EXERCISE INSTRUCTIONS — Among the entries below, only the lines from the one with "The Cube.Forms and" through the one with "This works for" are wanted, reproduced exactly. Pictures are not wanted.
*** SUPPLIED RECORDS ***
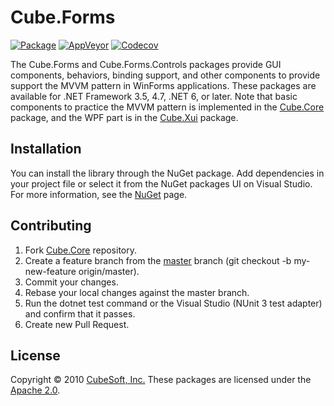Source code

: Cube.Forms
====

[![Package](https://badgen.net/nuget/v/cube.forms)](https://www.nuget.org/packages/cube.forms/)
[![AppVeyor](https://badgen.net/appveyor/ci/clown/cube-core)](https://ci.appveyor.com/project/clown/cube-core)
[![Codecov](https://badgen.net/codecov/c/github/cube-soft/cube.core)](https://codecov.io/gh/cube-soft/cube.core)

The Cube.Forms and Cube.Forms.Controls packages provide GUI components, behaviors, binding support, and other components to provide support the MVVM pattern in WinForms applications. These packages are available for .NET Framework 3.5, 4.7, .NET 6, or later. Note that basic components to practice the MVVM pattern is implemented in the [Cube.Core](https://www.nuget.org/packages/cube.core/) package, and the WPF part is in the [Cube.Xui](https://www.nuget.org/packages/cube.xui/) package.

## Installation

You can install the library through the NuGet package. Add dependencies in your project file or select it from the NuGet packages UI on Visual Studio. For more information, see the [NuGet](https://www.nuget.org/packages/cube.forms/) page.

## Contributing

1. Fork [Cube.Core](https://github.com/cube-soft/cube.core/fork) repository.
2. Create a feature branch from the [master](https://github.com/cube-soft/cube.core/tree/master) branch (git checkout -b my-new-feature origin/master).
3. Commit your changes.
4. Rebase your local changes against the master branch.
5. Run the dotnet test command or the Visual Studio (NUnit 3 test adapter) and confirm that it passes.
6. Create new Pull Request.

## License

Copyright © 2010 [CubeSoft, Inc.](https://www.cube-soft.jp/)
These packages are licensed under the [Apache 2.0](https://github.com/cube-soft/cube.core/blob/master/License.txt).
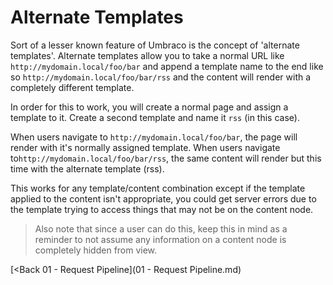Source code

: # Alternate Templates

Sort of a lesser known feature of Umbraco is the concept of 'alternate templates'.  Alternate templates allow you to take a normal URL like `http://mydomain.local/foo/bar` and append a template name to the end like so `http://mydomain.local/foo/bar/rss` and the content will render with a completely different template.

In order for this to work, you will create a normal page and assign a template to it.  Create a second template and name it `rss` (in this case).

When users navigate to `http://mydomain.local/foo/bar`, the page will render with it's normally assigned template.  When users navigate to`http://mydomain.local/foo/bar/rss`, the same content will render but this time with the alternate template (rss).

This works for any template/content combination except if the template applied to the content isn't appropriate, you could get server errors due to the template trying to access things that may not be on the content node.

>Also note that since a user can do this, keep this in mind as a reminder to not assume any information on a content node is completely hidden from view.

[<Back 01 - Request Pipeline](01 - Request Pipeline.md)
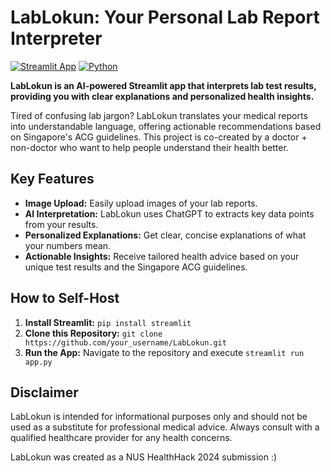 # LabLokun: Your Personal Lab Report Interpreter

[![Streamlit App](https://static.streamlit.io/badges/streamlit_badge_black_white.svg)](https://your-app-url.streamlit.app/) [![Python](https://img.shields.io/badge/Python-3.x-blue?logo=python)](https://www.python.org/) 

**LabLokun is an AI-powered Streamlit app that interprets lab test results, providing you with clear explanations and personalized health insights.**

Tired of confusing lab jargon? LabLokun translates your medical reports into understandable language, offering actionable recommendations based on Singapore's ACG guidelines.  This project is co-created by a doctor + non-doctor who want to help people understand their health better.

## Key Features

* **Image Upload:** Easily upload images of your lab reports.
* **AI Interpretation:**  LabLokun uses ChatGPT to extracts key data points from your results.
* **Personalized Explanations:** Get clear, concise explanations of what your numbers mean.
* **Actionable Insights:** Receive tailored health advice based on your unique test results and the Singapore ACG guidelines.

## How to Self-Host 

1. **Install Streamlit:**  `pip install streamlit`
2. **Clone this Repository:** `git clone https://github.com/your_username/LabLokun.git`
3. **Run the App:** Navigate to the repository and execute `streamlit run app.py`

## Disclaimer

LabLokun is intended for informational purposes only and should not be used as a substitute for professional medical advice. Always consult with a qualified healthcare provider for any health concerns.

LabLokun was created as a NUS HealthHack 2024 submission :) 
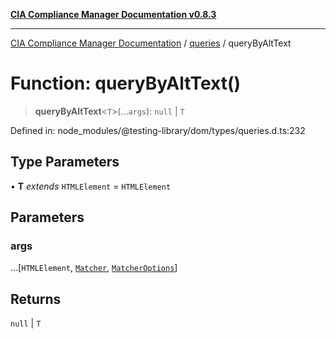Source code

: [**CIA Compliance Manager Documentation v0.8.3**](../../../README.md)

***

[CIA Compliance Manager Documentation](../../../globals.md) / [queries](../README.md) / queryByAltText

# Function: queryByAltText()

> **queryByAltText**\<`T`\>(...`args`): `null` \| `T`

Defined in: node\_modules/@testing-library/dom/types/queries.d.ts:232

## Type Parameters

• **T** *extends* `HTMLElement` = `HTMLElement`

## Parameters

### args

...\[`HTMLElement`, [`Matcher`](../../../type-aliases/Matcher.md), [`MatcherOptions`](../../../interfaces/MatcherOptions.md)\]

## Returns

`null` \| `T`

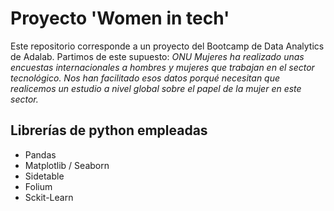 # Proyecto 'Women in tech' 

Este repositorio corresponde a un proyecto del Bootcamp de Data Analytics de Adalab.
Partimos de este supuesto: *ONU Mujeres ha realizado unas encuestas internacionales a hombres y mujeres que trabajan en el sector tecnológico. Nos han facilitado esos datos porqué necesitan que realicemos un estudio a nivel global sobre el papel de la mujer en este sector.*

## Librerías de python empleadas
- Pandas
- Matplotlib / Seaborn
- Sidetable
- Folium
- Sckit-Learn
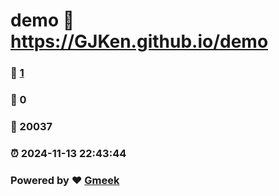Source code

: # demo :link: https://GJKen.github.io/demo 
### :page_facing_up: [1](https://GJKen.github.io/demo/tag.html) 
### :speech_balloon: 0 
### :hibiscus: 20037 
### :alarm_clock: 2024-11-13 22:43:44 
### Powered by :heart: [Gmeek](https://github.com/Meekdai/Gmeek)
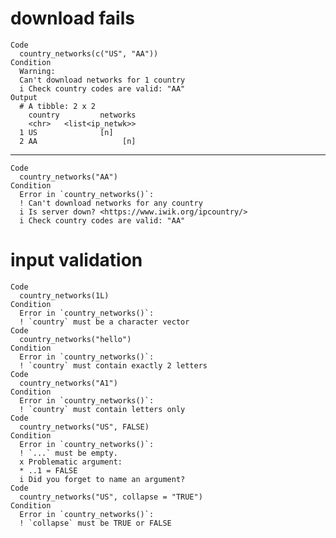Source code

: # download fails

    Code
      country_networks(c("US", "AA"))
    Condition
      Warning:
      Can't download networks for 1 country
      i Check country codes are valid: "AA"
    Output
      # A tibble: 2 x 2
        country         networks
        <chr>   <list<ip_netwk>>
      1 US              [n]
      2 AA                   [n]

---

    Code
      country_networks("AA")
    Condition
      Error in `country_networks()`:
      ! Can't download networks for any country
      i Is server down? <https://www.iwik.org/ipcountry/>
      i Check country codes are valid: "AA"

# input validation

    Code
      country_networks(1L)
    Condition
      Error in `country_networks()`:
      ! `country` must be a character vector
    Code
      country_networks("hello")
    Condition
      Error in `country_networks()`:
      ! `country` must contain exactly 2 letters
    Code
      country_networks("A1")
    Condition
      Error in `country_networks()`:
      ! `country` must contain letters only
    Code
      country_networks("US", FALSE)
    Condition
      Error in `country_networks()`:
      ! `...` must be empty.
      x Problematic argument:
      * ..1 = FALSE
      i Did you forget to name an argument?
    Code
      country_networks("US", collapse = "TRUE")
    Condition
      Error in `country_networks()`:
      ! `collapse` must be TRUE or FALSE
*** End of SUPPLIED RECORDS ***
REPLY —
The Cube.Forms and Cube.Forms.Controls packages provide GUI components, behaviors, binding support, and other components to provide support the MVVM pattern in WinForms applications. These packages are available for .NET Framework 3.5, 4.7, .NET 6, or later. Note that basic components to practice the MVVM pattern is implemented in the [Cube.Core](https://www.nuget.org/packages/cube.core/) package, and the WPF part is in the [Cube.Xui](https://www.nuget.org/packages/cube.xui/) package.

## Installation

You can install the library through the NuGet package. Add dependencies in your project file or select it from the NuGet packages UI on Visual Studio. For more information, see the [NuGet](https://www.nuget.org/packages/cube.forms/) page.

## Contributing

1. Fork [Cube.Core](https://github.com/cube-soft/cube.core/fork) repository.
2. Create a feature branch from the [master](https://github.com/cube-soft/cube.core/tree/master) branch (git checkout -b my-new-feature origin/master).
3. Commit your changes.
4. Rebase your local changes against the master branch.
5. Run the dotnet test command or the Visual Studio (NUnit 3 test adapter) and confirm that it passes.
6. Create new Pull Request.

## License

Copyright © 2010 [CubeSoft, Inc.](https://www.cube-soft.jp/)
These packages are licensed under the [Apache 2.0](https://github.com/cube-soft/cube.core/blob/master/License.txt).
Source code

: # Alternate Templates

Sort of a lesser known feature of Umbraco is the concept of 'alternate templates'.  Alternate templates allow you to take a normal URL like `http://mydomain.local/foo/bar` and append a template name to the end like so `http://mydomain.local/foo/bar/rss` and the content will render with a completely different template.

In order for this to work, you will create a normal page and assign a template to it.  Create a second template and name it `rss` (in this case).

When users navigate to `http://mydomain.local/foo/bar`, the page will render with it's normally assigned template.  When users navigate to`http://mydomain.local/foo/bar/rss`, the same content will render but this time with the alternate template (rss).

This works for any template/content combination except if the template applied to the content isn't appropriate, you could get server errors due to the template trying to access things that may not be on the content node.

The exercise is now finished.